Mais attention, pas n'importe quel gras, car au creux de mon dictionnaire personnel, plusieurs définitions cohabitent déjà.
Gras, grasse : adjectif (du latin populaire grassus, du latin classique crassus, épais)1- Qui a un humour douteux, notamment en fin de repas et parfois aussi un peu avant tout le monde.Ex : Maurice, 21h30, avant d'attaquer le fromage : « - Pourquoi les belges changent rarement les couches de leurs bébés ? Parce que sur l´emballage c´est écrit: "Jusqu´à 19 kg". - T'es gras Maurice ! »2- Qui contient du beurre en quantités suffisantes pour affronter la saison hivernale et le reste de l'année (ou tout autre corps gras reconnu pour son pouvoir isolant).Ex : « - T'es sûr qu'il est assez gras ton lard ? - T'as raison, passe moi le beurre Michel, j'ai froid... »3- Se dit d'un vin qui cocoone ton palais, le caresse et le dorlote avec le moelleux et l'onctuosité d'un morceau de sax un soir de Saint-Valentin.Ex : « - Avec ce vin j'ai l'impression d'avoir un édredon qui me cajole les papilles, c'est gras à souhait ! »
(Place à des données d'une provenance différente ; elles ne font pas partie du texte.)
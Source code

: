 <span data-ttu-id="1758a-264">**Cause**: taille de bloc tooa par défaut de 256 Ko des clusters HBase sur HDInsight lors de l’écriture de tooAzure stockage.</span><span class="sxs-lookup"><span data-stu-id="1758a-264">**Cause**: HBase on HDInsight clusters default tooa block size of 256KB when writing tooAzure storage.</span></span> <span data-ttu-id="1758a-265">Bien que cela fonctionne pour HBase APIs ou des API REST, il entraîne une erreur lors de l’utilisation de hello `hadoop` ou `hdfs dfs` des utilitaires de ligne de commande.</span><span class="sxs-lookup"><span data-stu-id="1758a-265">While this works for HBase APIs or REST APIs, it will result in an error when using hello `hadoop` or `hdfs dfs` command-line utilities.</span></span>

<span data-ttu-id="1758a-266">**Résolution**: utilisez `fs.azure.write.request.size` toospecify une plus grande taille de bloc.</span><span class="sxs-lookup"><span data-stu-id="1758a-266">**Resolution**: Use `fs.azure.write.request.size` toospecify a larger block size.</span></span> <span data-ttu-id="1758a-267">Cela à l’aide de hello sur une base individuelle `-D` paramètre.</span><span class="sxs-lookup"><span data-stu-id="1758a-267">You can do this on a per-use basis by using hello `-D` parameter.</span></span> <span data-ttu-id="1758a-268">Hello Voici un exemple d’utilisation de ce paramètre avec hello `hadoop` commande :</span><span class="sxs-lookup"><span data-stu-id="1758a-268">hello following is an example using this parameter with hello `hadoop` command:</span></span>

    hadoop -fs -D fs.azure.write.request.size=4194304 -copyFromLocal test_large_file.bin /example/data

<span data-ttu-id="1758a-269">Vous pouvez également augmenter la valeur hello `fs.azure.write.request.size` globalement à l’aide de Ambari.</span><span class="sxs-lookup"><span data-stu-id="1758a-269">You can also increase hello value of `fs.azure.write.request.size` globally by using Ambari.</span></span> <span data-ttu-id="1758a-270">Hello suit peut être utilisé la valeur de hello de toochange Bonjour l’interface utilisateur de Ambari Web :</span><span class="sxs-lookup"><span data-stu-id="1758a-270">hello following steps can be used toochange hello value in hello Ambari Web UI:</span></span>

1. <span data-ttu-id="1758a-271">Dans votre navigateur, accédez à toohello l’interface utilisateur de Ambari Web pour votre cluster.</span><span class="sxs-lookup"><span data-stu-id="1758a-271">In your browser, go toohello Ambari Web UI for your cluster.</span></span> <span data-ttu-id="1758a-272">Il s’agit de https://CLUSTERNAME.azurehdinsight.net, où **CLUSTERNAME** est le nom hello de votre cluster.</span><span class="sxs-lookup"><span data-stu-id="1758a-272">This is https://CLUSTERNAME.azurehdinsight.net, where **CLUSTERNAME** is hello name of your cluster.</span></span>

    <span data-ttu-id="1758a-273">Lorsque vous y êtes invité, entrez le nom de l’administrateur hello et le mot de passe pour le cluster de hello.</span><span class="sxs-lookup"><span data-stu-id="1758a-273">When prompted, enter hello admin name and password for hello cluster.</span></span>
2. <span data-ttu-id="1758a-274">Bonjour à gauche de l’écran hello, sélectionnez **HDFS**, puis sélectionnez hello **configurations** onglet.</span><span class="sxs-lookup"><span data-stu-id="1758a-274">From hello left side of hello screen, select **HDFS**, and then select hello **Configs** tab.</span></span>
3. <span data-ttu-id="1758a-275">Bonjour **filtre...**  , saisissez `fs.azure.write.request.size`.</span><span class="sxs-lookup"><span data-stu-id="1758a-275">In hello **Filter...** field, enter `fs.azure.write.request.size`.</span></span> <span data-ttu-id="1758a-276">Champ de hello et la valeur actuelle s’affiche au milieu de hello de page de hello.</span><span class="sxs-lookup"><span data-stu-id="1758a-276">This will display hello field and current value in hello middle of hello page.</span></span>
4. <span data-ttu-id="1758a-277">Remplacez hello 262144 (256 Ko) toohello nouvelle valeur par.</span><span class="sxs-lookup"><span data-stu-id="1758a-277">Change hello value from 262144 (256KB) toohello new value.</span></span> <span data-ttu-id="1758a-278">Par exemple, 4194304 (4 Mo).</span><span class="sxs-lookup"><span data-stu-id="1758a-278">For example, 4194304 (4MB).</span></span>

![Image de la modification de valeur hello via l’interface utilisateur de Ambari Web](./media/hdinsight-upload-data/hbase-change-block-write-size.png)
Voilà, ne reste plus qu'à choisir son orientation littéraire... On tirera d'ores et déjà un trait sur la première explication, non sens évident à l'heure de disserter de poésie liquide. Reste donc à voir la place que l'on souhaite accorder aux deux inséparables de la gourmandise, et trouver ainsi l'équilibre de cette narration grassouillette du verre et de l'assiette.
Mais le gras dans le vin, c'est aussi une histoire de goût... Pour moi, il rime avant tout avec vin blanc, la structure tannique du rouge contrebalançant aisément toute tentative d'intrusion adipeuse en son sein. Et surtout, qui dit gras, ne dit pas nécessairement manque d'acidité. Une acidité mordante que j'affectionne tout particulièrement, ne faisant pas forcément mauvais ménage avec notre potelé de service. D'autant plus s'il se dégote, au rayon bourrelets estivaux, un allié tel que le sucre, lui qui possède à mon humble avis tous les atouts pour jouer des coudes sur la balance des plaisirs plantureux du jour.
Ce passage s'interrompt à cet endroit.